Another limitation to this study is the change from bathroom weight scales used at baseline and 4 months to validated weight scales at 12 months. Any consequent measurement error would reduce the likelihood of detecting a true difference in weight at follow-up.

The strengths of this long-term evaluation were the range and quality of measurements, the large sample size and the variety of sedentary occupations within the sample [1, 2]. An additional strength is that baseline and 8-month postprogram measurements were undertaken at the same time of year, which would reduce seasonal effects. Through demonstration of sustained improvements in a range of risk factors for CVD and type 2 diabetes, across a range of sedentary occupations, the current study suggests that a large controlled study, measuring a similar range of behavioral, anthropometric and biomedical chronic disease risk factors with long-term evaluation is worthwhile.

Conclusions

Participation in this 4-month, pedometer-based, physical activity, workplace health program was associated with sustained improvements in vegetable intake, sitting time and blood pressure which are risk factors for type 2 diabetes and cardiovascular disease.
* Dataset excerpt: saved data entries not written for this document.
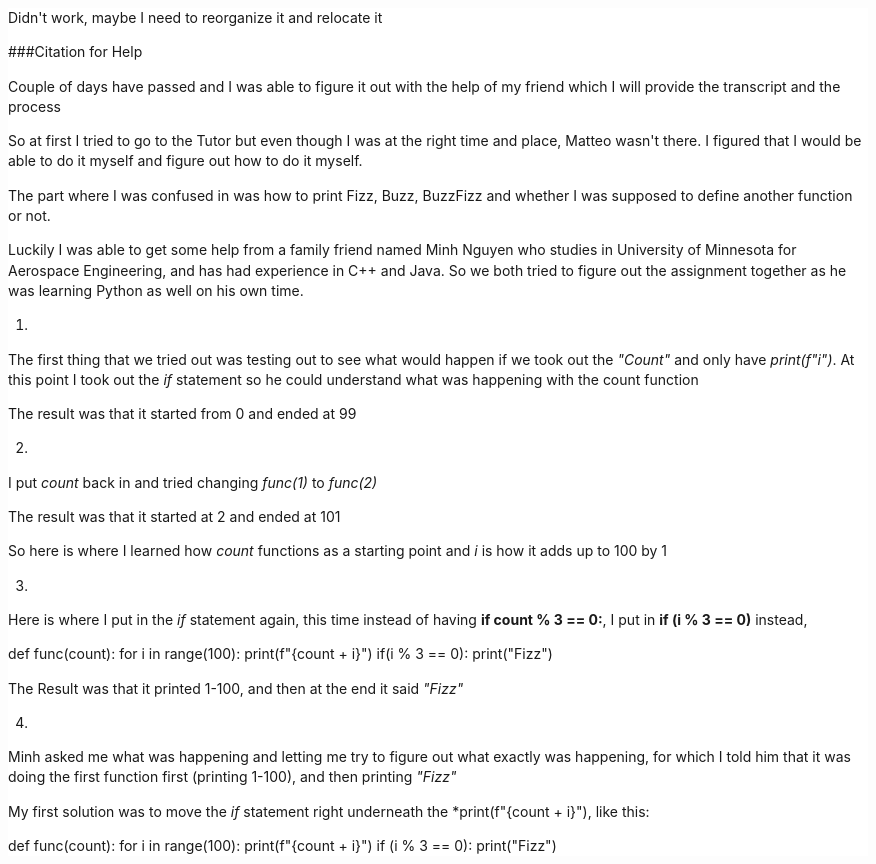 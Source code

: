 Didn't work, maybe I need to reorganize it and relocate it


###Citation for Help

Couple of days have passed and I was able to figure it out with the help of my friend which I will provide the transcript and the process

So at first I tried to go to the Tutor but even though I was at the right time and place, Matteo wasn't there. I figured that I would be able to do it myself and figure out how to do it myself.

The part where I was confused in was how to print Fizz, Buzz, BuzzFizz and whether I was supposed to define another function or not.

Luckily I was able to get some help from a family friend named Minh Nguyen who studies in University of Minnesota for Aerospace Engineering, and has had experience in C++ and Java. So we both tried to figure out the assignment together as he was learning Python as well on his own time.

1.
  The first thing that we tried out was testing out to see what would happen if we took out the *"Count"* and only have *print(f"i")*.
  At this point I took out the *if* statement so he could understand what was happening with the count function

  The result was that it started from 0 and ended at 99

2.
  I put *count* back in and tried changing *func(1)* to *func(2)*

  The result was that it started at 2 and ended at 101

  So here is where I learned how *count* functions as a starting point and *i* is how it adds up to 100 by 1

3.
  Here is where I put in the *if* statement again, this time instead of having **if count % 3 == 0:**, I put in **if (i % 3 == 0)** instead,

def func(count):
  for i in range(100):
    print(f"{count + i}")
  if(i % 3 == 0):
    print("Fizz")

The Result was that it printed 1-100, and then at the end it said *"Fizz"*

4.
  Minh asked me what was happening and letting me try to figure out what exactly was happening, for which I told him that it was doing the first function first (printing 1-100), and then printing *"Fizz"*

  My first solution was to move the *if* statement right underneath the *print(f"{count + i}"), like this:

  def func(count):
    for i in range(100):
      print(f"{count + i}")
      if (i % 3 == 0):
        print("Fizz")
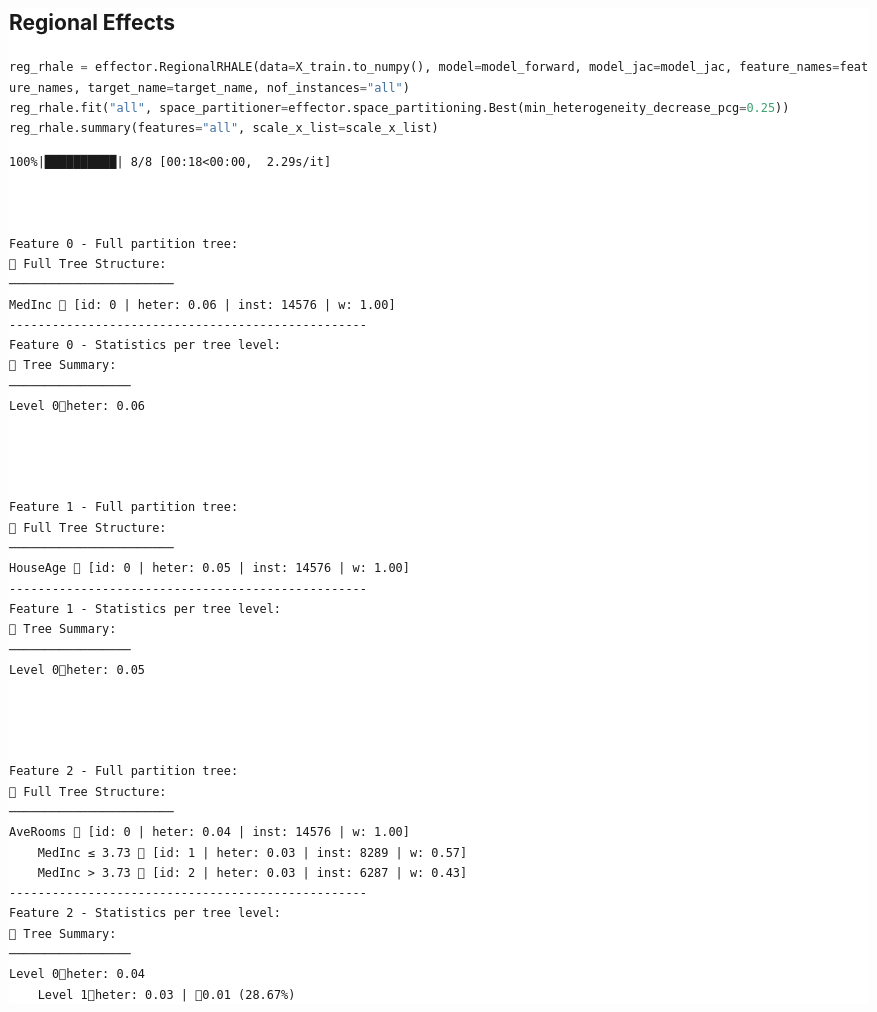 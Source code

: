 

## Regional Effects


```python
reg_rhale = effector.RegionalRHALE(data=X_train.to_numpy(), model=model_forward, model_jac=model_jac, feature_names=feature_names, target_name=target_name, nof_instances="all")
reg_rhale.fit("all", space_partitioner=effector.space_partitioning.Best(min_heterogeneity_decrease_pcg=0.25))
reg_rhale.summary(features="all", scale_x_list=scale_x_list)
```

    100%|██████████| 8/8 [00:18<00:00,  2.29s/it]

    
    
    Feature 0 - Full partition tree:
    🌳 Full Tree Structure:
    ───────────────────────
    MedInc 🔹 [id: 0 | heter: 0.06 | inst: 14576 | w: 1.00]
    --------------------------------------------------
    Feature 0 - Statistics per tree level:
    🌳 Tree Summary:
    ─────────────────
    Level 0🔹heter: 0.06
    
    
    
    
    Feature 1 - Full partition tree:
    🌳 Full Tree Structure:
    ───────────────────────
    HouseAge 🔹 [id: 0 | heter: 0.05 | inst: 14576 | w: 1.00]
    --------------------------------------------------
    Feature 1 - Statistics per tree level:
    🌳 Tree Summary:
    ─────────────────
    Level 0🔹heter: 0.05
    
    
    
    
    Feature 2 - Full partition tree:
    🌳 Full Tree Structure:
    ───────────────────────
    AveRooms 🔹 [id: 0 | heter: 0.04 | inst: 14576 | w: 1.00]
        MedInc ≤ 3.73 🔹 [id: 1 | heter: 0.03 | inst: 8289 | w: 0.57]
        MedInc > 3.73 🔹 [id: 2 | heter: 0.03 | inst: 6287 | w: 0.43]
    --------------------------------------------------
    Feature 2 - Statistics per tree level:
    🌳 Tree Summary:
    ─────────────────
    Level 0🔹heter: 0.04
        Level 1🔹heter: 0.03 | 🔻0.01 (28.67%)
Sustained improvements were greater for those who were not meeting risk-factor guidelines at baseline and for those whose risk factor status improved during the program itself. These results indicate that such programs have a potential role to play in population prevention of chronic disease prevention.

Acknowledgments

The study design, analysis and interpretation of data, the writing of the manuscript, and the decision to submit the manuscript for publication were solely at the discretion of the Monash researchers, independent of GCC® or The Foundation's involvement. RFP, RW, MB & AP are affiliated with Monash University. MdC is affiliated with the University of Copenhagen. No further conflicts of interest were reported by the authors of this article.